Single by Felix Jaehn featuring Alma

from the album I
- Released: 15 July 2016
- Length: 3:03
- Label: L'Agentur; Virgin;
- Songwriter(s): Jaehn; Alma-Sofia Miettinen; Joseph Walter; Pascal Reinhardt;
- Producer(s): Jaehn; Hitimpulse;

Felix Jaehn singles chronology
| "Cut the Cord" (2016) | "Bonfire" (2016) | "Your Soul (Holding On)" (2016) |

= Bonfire (Felix Jaehn song) =

"Bonfire" is a song by German DJ and record producer Felix Jaehn. It was released on 15 July 2016 and features vocals by Finnish singer and songwriter Alma.
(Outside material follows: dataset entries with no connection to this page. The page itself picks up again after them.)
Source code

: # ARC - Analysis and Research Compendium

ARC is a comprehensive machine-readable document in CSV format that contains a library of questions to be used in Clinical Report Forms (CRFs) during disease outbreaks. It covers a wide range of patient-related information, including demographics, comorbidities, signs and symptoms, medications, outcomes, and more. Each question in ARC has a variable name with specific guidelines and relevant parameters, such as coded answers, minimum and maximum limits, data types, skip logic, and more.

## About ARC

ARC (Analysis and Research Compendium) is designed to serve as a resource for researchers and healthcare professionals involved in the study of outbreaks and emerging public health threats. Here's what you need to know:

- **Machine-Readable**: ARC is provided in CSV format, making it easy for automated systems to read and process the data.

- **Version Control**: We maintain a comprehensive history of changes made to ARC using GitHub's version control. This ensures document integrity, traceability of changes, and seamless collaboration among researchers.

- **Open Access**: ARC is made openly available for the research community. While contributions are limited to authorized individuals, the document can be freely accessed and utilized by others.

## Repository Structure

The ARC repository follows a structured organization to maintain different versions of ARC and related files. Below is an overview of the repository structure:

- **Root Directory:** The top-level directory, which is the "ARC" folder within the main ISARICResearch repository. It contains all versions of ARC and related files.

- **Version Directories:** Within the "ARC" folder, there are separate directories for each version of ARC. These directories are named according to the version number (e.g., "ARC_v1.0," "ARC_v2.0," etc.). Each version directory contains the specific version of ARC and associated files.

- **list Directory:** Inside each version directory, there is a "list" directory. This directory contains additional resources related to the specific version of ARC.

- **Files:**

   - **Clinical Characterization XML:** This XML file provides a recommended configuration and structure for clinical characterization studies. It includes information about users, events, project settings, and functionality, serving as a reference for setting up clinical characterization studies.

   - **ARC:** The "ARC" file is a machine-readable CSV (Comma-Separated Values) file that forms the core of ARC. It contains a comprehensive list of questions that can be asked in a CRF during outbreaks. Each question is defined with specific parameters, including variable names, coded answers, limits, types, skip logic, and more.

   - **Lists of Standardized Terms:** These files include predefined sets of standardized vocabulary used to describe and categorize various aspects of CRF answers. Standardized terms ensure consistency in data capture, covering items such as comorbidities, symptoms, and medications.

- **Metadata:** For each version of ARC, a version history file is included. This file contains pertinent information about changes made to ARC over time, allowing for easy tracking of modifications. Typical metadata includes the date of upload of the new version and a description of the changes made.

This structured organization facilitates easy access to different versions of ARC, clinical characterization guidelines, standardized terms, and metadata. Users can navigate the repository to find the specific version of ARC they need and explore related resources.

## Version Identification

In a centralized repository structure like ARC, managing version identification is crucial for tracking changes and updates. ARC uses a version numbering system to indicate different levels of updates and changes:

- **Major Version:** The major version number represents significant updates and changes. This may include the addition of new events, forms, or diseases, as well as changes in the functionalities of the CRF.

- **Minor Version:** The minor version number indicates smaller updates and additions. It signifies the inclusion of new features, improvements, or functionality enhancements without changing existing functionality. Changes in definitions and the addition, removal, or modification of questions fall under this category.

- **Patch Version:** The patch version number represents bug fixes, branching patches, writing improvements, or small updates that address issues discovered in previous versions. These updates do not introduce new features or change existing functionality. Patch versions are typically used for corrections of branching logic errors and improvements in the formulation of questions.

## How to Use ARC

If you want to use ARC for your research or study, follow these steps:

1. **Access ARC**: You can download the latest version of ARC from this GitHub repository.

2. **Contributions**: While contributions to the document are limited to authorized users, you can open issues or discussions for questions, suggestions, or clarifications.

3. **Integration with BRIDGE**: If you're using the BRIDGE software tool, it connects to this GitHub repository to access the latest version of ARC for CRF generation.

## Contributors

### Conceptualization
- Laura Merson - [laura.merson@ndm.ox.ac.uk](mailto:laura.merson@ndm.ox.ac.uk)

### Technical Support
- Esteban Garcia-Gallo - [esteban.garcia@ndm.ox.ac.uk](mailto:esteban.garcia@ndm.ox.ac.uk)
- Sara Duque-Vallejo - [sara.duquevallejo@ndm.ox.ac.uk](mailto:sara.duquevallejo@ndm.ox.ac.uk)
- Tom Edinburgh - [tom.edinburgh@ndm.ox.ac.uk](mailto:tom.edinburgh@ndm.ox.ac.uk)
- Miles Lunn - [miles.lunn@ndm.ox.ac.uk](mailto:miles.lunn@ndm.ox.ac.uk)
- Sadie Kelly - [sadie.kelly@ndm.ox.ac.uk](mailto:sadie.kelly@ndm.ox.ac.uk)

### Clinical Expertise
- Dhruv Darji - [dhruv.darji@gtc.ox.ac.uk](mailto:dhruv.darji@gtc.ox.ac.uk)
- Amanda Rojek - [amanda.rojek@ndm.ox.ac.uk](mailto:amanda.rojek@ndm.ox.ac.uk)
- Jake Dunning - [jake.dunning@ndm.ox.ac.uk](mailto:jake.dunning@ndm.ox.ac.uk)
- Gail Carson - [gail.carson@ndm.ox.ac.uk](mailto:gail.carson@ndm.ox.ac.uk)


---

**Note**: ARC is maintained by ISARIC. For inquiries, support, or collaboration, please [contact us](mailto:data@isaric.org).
The song was written by Jaehn, Alma, Joseph Walter and Pascal Reinhardt, and produced by Jaehn and Hitimpulse.

== Charts ==

=== Weekly charts ===

Weekly chart performance for "Bonfire"
| Chart (2016) | Peak position |
|---|---|
| Austria (Ö3 Austria Top 40) | 9 |
| Finland Radio (Suomen virallinen radiolistasijoitus) | 2 |
| Finland Sales (Suomen virallinen singlelista) | 3 |
| Finland Streaming (Suomen virallinen striimilistasijoitus) | 16 |
| France (SNEP) | 120 |
| Germany (GfK) | 3 |
| Netherlands (Single Top 100) | 99 |
| Sweden (Sverigetopplistan) | 62 |
| Switzerland (Schweizer Hitparade) | 39 |
| US Hot Dance/Electronic Songs (Billboard) | 43 |

===Year-end charts===

Year-end chart performance for "Bonfire"
| Chart (2016) | Position |
|---|---|
| Austrian Singles Chart | 47 |
| German Singles Chart | 23 |

== Certifications ==

Certifications for "Bonfire"
| Region | Certification | Certified units/sales |
| Austria (IFPI Austria) | Platinum | 30,000^{‡} |
| Germany (BVMI) | 3× Gold | 600,000^{‡} |
^{‡} Sales+streaming figures based on certification alone.